**Work required**
Only lines holding "getMinimum" are wanted; copy each of them from the records below.

**Entries taken from a collection**
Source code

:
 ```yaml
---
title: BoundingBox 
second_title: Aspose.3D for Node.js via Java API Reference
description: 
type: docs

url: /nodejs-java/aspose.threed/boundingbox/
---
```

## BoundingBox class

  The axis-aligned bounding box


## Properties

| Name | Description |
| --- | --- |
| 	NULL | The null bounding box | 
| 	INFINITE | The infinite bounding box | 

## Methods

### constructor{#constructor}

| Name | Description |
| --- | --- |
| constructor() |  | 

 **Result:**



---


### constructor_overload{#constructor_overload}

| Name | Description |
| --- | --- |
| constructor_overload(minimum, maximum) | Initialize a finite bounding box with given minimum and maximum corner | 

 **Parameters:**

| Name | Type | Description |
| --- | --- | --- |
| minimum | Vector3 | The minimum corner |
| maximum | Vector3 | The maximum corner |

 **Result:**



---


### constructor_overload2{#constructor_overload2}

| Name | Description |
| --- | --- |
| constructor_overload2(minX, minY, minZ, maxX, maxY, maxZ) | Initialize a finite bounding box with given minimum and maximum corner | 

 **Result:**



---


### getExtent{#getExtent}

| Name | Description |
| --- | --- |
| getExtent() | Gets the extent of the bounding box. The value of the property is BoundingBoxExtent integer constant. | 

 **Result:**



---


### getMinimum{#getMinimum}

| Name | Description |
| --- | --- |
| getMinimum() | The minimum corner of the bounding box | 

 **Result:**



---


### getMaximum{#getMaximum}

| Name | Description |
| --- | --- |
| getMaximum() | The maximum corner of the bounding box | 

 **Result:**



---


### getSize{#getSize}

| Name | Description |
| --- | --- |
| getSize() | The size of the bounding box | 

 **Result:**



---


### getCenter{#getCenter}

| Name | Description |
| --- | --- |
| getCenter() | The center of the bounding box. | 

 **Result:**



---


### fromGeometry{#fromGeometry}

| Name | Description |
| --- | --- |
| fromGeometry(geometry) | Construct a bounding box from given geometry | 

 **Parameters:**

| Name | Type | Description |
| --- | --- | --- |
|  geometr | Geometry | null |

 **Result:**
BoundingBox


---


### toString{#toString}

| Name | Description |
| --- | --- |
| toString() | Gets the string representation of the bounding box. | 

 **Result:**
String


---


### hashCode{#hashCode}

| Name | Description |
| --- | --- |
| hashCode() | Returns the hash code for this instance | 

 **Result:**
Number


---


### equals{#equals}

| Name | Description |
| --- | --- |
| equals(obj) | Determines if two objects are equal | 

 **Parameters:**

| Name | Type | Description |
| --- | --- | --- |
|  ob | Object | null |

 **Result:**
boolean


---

**Task result**
### getMinimum{#getMinimum}
| getMinimum() | The minimum corner of the bounding box | 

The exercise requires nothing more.